Reasons: you need all the parent nodes to keep the transformation chain intact. For most file formats and modelling packages the node hierarchy of the skeleton is either a child of the mesh node or a sibling of the mesh node but this is by no means a requirement so you shouldn't rely on it. The node closest to the root node is your skeleton root, from there you start copying the hierarchy. You can skip every branch without a node being a bone in the mesh - that's why the algorithm skips the whole branch if the node is marked as "not necessary".
You should now have a mesh in your engine with a skeleton that is a subset of the imported hierarchy.
An imported scene may contain zero to x aiAnimation entries. An animation in this context is a set of keyframe sequences where each sequence describes the orientation of a single node in the hierarchy over a limited time span. Animations of this kind are usually used to animate the skeleton of a skinned mesh, but there are other uses as well.
An aiAnimation has a duration. The duration as well as all time stamps are given in ticks. To get the correct timing, all time stamp thus have to be divided by aiAnimation::mTicksPerSecond. Beware, though, that certain combinations of file format and exporter don't always store this information in the exported file. In this case, mTicksPerSecond is set to 0 to indicate the lack of knowledge.
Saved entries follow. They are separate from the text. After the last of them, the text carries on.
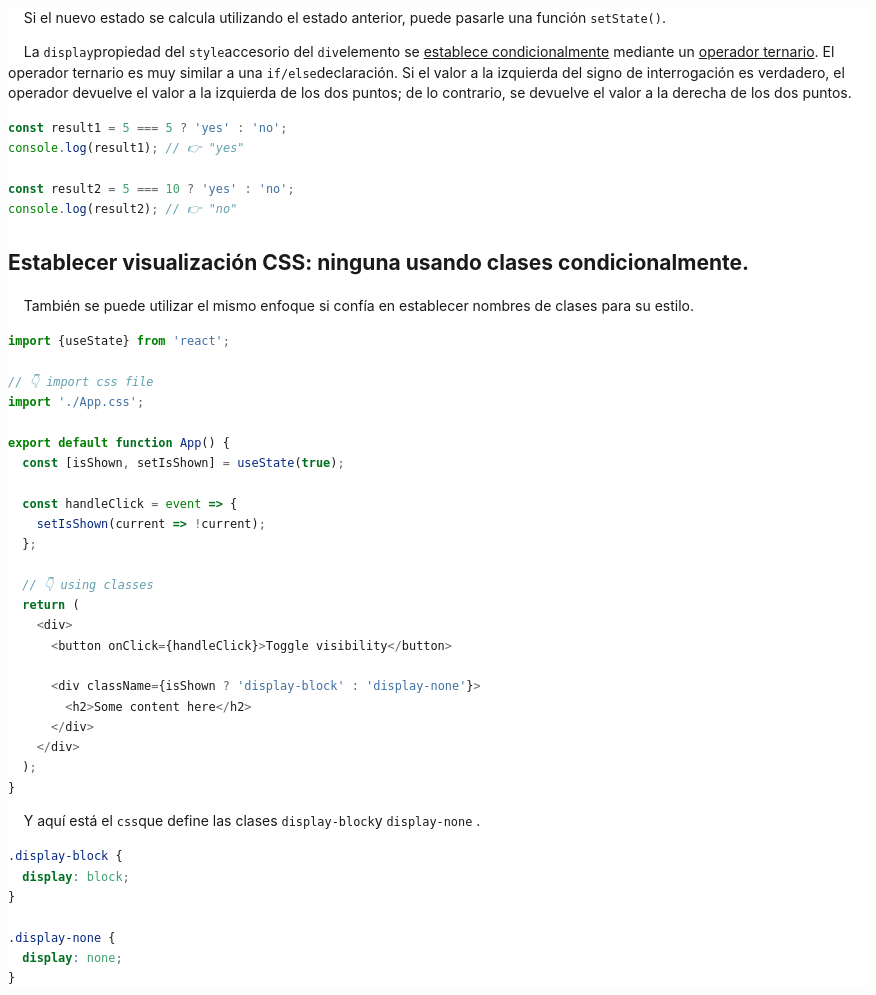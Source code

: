     Si el nuevo estado se calcula utilizando el estado anterior, puede pasarle una función `setState()`.

    La `display`propiedad del `style`accesorio del `div`elemento se [establece condicionalmente](https://bobbyhadz.com/blog/react-inline-styles) mediante un [operador ternario](https://bobbyhadz.com/blog/javascript-use-shorthand-for-if-else-statement). El operador ternario es muy similar a una `if/else`declaración. Si el valor a la izquierda del signo de interrogación es verdadero, el operador devuelve el valor a la izquierda de los dos puntos; de lo contrario, se devuelve el valor a la derecha de los dos puntos.

```js
const result1 = 5 === 5 ? 'yes' : 'no';
console.log(result1); // 👉️ "yes"

const result2 = 5 === 10 ? 'yes' : 'no';
console.log(result2); // 👉️ "no"
```

## Establecer visualización CSS: ninguna usando clases condicionalmente.

    También se puede utilizar el mismo enfoque si confía en establecer nombres de clases para su estilo.

```js
import {useState} from 'react';

// 👇️ import css file
import './App.css';

export default function App() {
  const [isShown, setIsShown] = useState(true);

  const handleClick = event => {
    setIsShown(current => !current);
  };

  // 👇️ using classes
  return (
    <div>
      <button onClick={handleClick}>Toggle visibility</button>

      <div className={isShown ? 'display-block' : 'display-none'}>
        <h2>Some content here</h2>
      </div>
    </div>
  );
}
```

    Y aquí está el `css`que define las clases `display-block`y `display-none` .

```css
.display-block {
  display: block;
}

.display-none {
  display: none;
}
```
The aiAnimation consists of a series of aiNodeAnim's. Each bone animation affects a single node in the node hierarchy only, the name specifying which node is affected. For this node the structure stores three separate key sequences: a vector key sequence for the position, a quaternion key sequence for the rotation and another vector key sequence for the scaling. All 3d data is local to the coordinate space of the node's parent, that means in the same space as the node's transformation matrix. There might be cases where animation tracks refer to a non-existent node by their name, but this should not be the case in your every-day data.
To apply such an animation you need to identify the animation tracks that refer to actual bones in your mesh. Then for every track:
a) Find the keys that lay right before the current anim time.
b) Optional: interpolate between these and the following keys.
c) Combine the calculated position, rotation and scaling to a transformation matrix
d) Set the affected node's transformation to the calculated matrix.
If you need hints on how to convert to or from quaternions, have a look at the Matrix&Quaternion FAQ. I suggest using logarithmic interpolation for the scaling keys if you happen to need them - usually you don't need them at all.
Normally textures used by assets are stored in separate files, however, there are file formats embedding their textures directly into the model file. Such textures are loaded into an aiTexture structure.
In previous versions, the path from the query for AI_MATKEY_TEXTURE(textureType, index)
would be *<index>
where <index>
is the index of the texture in aiScene::mTextures. Now this call will return a file path for embedded textures in FBX files. To test if it is an embedded texture use aiScene::GetEmbeddedTexture. If the returned pointer is not null, it is embedded und can be loaded from the data structure. If it is null, search for a separate file. Other file types still use the old behaviour.
If your rely on the old behaviour, you can use Assimp::Importer::SetPropertyBool with the key AI_CONFIG_IMPORT_FBX_EMBEDDED_TEXTURES_LEGACY_NAMING to force the old behaviour.